3K3A-APC is under clinical development by ZZ Biotech and currently in Phase II for Amyotrophic Lateral Sclerosis. According to GlobalData, Phase II drugs for Amyotrophic Lateral Sclerosis have a 65% phase transition success rate (PTSR) indication benchmark for progressing into Phase III. GlobalData’s report assesses how 3K3A-APC’s drug-specific PTSR and Likelihood of Approval (LoA) scores compare to the indication benchmarks. Buy the report here.

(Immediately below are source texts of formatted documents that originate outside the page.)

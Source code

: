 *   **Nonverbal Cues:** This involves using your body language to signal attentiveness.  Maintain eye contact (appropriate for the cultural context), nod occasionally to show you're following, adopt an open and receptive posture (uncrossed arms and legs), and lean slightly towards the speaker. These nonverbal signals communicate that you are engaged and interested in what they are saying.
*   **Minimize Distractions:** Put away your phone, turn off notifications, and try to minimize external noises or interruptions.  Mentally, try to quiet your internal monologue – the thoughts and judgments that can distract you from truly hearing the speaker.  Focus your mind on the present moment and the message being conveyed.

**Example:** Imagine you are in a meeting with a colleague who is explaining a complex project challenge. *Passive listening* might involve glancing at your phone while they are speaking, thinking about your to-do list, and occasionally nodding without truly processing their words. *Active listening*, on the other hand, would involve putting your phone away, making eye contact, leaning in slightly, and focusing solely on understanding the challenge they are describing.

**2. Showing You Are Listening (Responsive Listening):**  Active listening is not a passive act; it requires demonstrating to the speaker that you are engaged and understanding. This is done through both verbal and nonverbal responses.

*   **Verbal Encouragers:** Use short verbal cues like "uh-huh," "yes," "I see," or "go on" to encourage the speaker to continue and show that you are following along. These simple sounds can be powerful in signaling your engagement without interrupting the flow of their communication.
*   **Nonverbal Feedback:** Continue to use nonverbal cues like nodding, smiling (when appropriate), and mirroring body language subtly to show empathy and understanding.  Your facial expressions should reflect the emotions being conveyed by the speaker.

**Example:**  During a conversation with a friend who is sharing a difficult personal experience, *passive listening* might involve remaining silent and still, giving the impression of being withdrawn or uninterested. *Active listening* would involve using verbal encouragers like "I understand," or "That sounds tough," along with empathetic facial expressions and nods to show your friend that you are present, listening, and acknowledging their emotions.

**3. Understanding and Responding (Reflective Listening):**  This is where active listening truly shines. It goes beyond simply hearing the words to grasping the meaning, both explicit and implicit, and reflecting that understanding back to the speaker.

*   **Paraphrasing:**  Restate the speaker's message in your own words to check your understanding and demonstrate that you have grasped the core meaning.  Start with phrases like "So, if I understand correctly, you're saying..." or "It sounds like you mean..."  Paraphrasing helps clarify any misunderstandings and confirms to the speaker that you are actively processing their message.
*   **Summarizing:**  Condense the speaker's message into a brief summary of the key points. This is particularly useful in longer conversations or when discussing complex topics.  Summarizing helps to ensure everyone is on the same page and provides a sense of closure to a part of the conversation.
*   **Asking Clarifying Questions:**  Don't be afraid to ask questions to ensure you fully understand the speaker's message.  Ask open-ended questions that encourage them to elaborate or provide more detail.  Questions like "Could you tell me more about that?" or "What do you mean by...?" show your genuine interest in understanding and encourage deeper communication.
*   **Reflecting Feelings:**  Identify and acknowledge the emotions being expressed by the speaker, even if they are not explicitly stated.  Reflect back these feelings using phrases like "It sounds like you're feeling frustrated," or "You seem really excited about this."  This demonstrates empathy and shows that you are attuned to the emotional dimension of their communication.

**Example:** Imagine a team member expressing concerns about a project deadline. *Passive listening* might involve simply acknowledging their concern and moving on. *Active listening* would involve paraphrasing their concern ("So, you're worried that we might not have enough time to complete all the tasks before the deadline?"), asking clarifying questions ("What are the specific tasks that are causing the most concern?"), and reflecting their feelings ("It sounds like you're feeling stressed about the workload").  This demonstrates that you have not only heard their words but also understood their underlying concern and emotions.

GlobalData tracks drug-specific phase transition and likelihood of approval scores, in addition to indication benchmarks based off 18 years of historical drug development data. Attributes of the drug, company and its clinical trials play a fundamental role in drug-specific PTSR and likelihood of approval.

3K3A-APC overview

3K3A-APC is under development for the treatment of Alzheimer’s disease, acute ischemic stroke, amyotrophic lateral sclerosis (ALS), neurotrauma, diabetic foot ulcers, chronic wounds and sepsis. The drug candidate is administered through intravenous route. It is a recombinant genetically engineered variant of the naturally occurring activated protein C (APC). It was also under development for the treatment of septic shock.

ZZ Biotech overview

ZZ Biotech is a pharmaceutical and healthcare company focused on the development of biologic treatments for ischemic stroke and other neurological diseases. The company’s lead product includes 3K3A-APC, a genetically engineered recombinant human activated protein C (APC) that reduces anticoagulant activity, which minimizes the risk of bleeding and also maintains cell-protective. In addition, it is also used as anti-inflammatory activities indicated for the treatment acute ischemic stroke and diabetic foot ulcers. The company has operations in Sydney, Australia. ZZ Biotech is headquartered in Houston, Texas, the US.

For a complete picture of 3K3A-APC’s drug-specific PTSR and LoA scores, buy the report here.


GlobalData, the leading provider of industry intelligence, provided the underlying data, research, and analysis used to produce this article.

GlobalData’s Likelihood of Approval analytics tool dynamically assesses and predicts how likely a drug will move to the next stage in its clinical pathway (PTSR), as well as how likely the drug will be approved (LoA). This is based on a proprietary algorithm built from the drugs’ sales forecast, regulatory milestones, cost forecasts, WACC rate and other proprietary data sources found on GlobalData’s Pharmaceutical Intelligence Center.